March 30, 2009
His Excellency Nursultan Nazarbayev
President of Kazakhstan
Ak-Orda Presidential Residence
Via facsimile: +7 7172 74 56 31
Dear President Nazarbayev,
As an independent, nonpartisan organization defending press freedom worldwide, the Committee to Protect Journalists would like to draw your attention to your government’s selective and politically motivated use of civil libel lawsuits against critical journalists and their publications. In a trend that fosters self-censorship, intolerant public officials target critical news outlets with defamation lawsuits that result in crippling fines.
According to the Almaty-based press freedom group Adil Soz, which monitors attacks on the press in Kazakhstan, last year alone at least six independent outlets and their staffers faced more than 60 such defamation lawsuits. At least 18 government officials were among the plaintiffs in these cases; they sought cumulative damages of 471.8 million Kazakh tenge (about US$3.1 million) from the outlets, according to Adil Soz’s data.

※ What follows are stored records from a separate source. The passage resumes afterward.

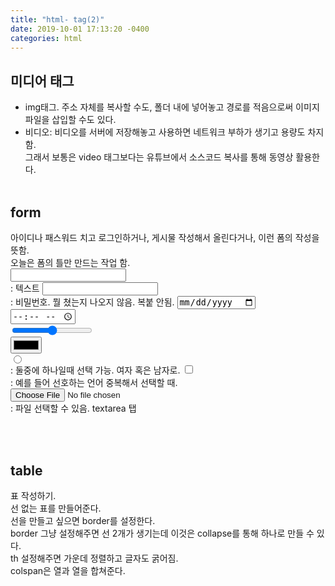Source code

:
 ```yaml
---
title: "html- tag(2)"
date: 2019-10-01 17:13:20 -0400
categories: html
---
```

 
## 미디어 태그 <br>
- img태그. 주소 자체를 복사할 수도, 폴더 내에 넣어놓고 경로를 적음으로써 이미지파일을 삽입할 수도 있다.<br>
- 비디오: 비디오를 서버에 저장해놓고 사용하면 네트워크 부하가 생기고 용량도 차지함.<br>
그래서 보통은 video 태그보다는 유튜브에서 소스코드 복사를 통해 동영상 활용한다.<br><br>
 
## form<br>
아이디나 패스워드 치고 로그인하거나, 게시물 작성해서 올린다거나, 이런 폼의 작성을 뜻함.<br>
오늘은 폼의 틀만 만드는 작업 함.<br>
  <input type="text"><br> : 텍스트
  <input type="password"><br> : 비밀번호. 뭘 쳤는지 나오지 않음. 복붙 안됨.
  <input type="date"><br>
  <input type="time"><br>
  <input type="range"><br>
  <input type="color"><br>
  <input type="radio"><br> : 둘중에 하나일때 선택 가능. 여자 혹은 남자로.
  <input type="checkbox"><br> : 예를 들어 선호하는 언어 중복해서 선택할 때.
  <input type="file"><br> : 파일 선택할 수 있음.
textarea 탭

<br><br>
## table<br>
표 작성하기. <br>선 없는 표를 만들어준다.<br>
선을 만들고 싶으면 border를 설정한다.<br> 
border 그냥 설정해주면 선 2개가 생기는데 이것은 collapse를 통해 하나로 만들 수 있다.<br>
th 설정해주면 가운데 정렬하고 글자도 굵어짐.<br>
colspan은 열과 열을 합쳐준다.<br>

Despite protests by local and international press freedom groups, your government has continued to seek and extract exorbitant damages as a means to censor critical reporting and commentary.

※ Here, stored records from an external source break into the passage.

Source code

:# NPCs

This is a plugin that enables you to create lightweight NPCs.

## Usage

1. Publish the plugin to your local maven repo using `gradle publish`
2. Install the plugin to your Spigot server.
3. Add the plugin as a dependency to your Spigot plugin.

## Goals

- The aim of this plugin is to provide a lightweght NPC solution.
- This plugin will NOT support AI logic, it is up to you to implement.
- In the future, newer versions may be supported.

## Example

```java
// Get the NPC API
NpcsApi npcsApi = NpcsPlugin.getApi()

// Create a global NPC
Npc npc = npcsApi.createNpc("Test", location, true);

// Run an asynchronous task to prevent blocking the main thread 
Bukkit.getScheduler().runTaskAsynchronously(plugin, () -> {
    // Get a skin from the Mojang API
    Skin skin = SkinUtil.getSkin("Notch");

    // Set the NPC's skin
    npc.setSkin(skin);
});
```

One recent case requires your immediate attention. The independent Almaty weekly Taszhargan has appealed the verdict in a defamation case brought by Member of Parliament Romin Madinov against the paper and its reporter, Almas Kusherbayev. The millions in damages that have been awarded in that case–exorbitant by Kazakh standards–would effectively result in Taszhargan‘s shutdown, Rozlana Taukina, director of the Almaty-based Journalists in Danger Foundation, told CPJ.

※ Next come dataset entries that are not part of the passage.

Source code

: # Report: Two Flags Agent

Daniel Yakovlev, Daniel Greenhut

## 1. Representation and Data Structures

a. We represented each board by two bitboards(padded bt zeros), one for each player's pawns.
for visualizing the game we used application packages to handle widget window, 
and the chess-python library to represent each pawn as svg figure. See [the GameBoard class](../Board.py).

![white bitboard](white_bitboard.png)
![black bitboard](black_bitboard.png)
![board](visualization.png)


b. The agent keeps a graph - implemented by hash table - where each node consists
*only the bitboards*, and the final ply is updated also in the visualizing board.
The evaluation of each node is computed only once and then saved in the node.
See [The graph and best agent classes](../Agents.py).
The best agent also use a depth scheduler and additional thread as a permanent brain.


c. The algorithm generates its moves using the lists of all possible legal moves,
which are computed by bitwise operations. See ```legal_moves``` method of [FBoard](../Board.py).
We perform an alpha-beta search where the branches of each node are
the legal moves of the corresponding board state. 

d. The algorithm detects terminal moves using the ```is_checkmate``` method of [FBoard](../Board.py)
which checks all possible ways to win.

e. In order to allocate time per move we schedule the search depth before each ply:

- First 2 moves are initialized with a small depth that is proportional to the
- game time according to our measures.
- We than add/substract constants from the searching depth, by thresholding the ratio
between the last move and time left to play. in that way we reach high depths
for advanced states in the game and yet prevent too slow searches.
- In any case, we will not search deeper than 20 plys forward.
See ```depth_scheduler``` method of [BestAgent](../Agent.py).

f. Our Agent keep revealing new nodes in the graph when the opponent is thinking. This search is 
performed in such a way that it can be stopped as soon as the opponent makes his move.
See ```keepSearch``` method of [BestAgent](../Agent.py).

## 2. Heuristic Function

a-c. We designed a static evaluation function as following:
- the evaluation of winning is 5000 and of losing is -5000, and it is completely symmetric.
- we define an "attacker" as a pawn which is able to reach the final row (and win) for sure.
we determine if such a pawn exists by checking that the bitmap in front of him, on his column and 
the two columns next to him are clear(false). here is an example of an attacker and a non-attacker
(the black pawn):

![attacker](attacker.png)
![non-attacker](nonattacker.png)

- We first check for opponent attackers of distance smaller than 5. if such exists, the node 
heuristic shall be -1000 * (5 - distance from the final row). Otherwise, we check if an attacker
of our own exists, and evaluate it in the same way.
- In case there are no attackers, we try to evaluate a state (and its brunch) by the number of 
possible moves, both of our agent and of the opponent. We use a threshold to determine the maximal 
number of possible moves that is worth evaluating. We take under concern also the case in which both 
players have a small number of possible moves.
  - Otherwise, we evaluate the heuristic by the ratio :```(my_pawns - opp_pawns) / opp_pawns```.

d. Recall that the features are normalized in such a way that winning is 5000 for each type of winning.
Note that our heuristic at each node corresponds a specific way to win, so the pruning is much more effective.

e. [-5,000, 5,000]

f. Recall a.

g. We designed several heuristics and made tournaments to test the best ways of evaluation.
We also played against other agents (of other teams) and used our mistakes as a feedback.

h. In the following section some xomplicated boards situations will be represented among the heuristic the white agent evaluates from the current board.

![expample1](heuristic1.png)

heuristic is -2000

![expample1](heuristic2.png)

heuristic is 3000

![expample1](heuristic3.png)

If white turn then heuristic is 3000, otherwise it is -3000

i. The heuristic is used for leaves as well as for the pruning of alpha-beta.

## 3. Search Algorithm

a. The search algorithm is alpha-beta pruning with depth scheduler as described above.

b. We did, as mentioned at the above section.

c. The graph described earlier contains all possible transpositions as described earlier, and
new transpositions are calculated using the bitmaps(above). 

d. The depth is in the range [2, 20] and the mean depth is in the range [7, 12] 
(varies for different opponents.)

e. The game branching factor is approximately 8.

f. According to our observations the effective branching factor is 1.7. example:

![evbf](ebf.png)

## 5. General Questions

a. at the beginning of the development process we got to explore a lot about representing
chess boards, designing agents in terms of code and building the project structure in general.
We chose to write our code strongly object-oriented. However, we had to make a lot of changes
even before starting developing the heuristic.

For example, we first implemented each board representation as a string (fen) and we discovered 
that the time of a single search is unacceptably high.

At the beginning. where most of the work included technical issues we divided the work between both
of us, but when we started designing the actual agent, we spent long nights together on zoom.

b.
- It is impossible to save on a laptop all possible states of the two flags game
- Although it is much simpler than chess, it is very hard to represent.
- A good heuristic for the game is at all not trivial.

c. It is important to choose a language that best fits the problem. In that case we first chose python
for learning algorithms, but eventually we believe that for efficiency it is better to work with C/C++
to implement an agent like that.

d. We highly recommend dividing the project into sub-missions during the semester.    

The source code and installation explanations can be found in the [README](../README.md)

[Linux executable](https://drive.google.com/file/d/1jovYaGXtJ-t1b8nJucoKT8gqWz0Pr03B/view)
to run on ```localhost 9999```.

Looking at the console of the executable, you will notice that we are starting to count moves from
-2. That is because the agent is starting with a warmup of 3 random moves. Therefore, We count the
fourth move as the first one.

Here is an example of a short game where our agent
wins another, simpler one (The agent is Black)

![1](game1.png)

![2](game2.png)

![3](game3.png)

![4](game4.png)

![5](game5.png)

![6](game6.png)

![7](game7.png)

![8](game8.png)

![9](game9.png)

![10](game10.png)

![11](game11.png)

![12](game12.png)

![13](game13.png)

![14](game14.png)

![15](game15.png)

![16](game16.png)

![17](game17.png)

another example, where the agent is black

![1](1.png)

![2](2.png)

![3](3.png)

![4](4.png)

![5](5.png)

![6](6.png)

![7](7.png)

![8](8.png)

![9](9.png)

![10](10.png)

Madinov’s original claim–filed against Taszhargan‘s ownership and Kusherbayev–sought 300 million Kazakh tenge (US$2,000,000). It also called for the seizure of the defendants’ property and financial assets as guarantee that the damages would be covered. The lawsuit stemmed from an April 2008 article that alleged that Madinov’s business interests benefited from his legislative work. In Madinov’s claim, obtained by CPJ, the legislator said that Kusherbayev’s article brought him “considerable moral damage” and that, as a result of the publication, he sustained “distress, discomfort, exasperation, melancholy, anger, and humiliation in the eyes of his voters and colleagues in the Parliament of Kazakhstan.”
In January, a district court in Almaty found in favor of Madinov and awarded him 3 million Kazakh tenge (about US$20,000) in moral damages. The next month, however, an appellate court in Almaty increased the damages against the paper and its reporter tenfold, to 30 million Kazakh tenge (about US$200,000). The ruling, which CPJ obtained, said that “the lower court failed to acknowledge the heaviness of the moral and physical damage.”
Taszhargan is awaiting a ruling in a supervisory appeal now before the Almaty City Court. If the millions in damages are upheld, however, the paper will be unable to pay them and will have to cease publishing. For comparison, the average monthly salary in Kazakhstan is 61,378 Kazakh tenge (about US$400), according to Kazakh official data.
The Committee to Protect Journalists is extremely concerned about your government’s use of civil libel laws to extract highly disproportionate damages. As the most frequent defendants in such lawsuits happen to be critical and pro-opposition newspapers and their staffers, those claims appear to be politically motivated and designed to close critical outlets. Taszhargan‘s case is one in a series in which state officials have tried to muzzle critics with excessive damages. Here are some additional examples, as documented by Adil Soz:
In February 2008, a Ministry of Sports official filed a defamation lawsuit against the regional newspaper Uralskaya Nedelya, seeking 121 million Kazakh tenge (about US$800,000) in damages. In September 2008, Almaty city police officers demanded 50 million tenge (about US$330,000) from Taszhargan for alleged defamation. In December 2008, the state energy company in capital city of Astana sought 10 million tenge (about US$66,000) in damages from the independent newspaper Svoboda Slova (Freedom of Speech).
We urge you to use the resources of your high office to stem the practice of seeking excessively high damages to limit press freedom, and we ask you to declare your support for the independent press, including outlets critical of your government. Your support for independent journalism will also encourage tolerance in your government for criticism by the press. In the case of Taszhargan, in particular, we ask you to urge Member of Parliament Romin Madinov to drop his crippling lawsuit against the paper. The need for these actions is particularly pressing in the run-up to Kazakhstan’s 2010 chairmanship of the Organization for Security and Co-Operation in Europe.
Thank you for your attention to this urgent matter. We await your response.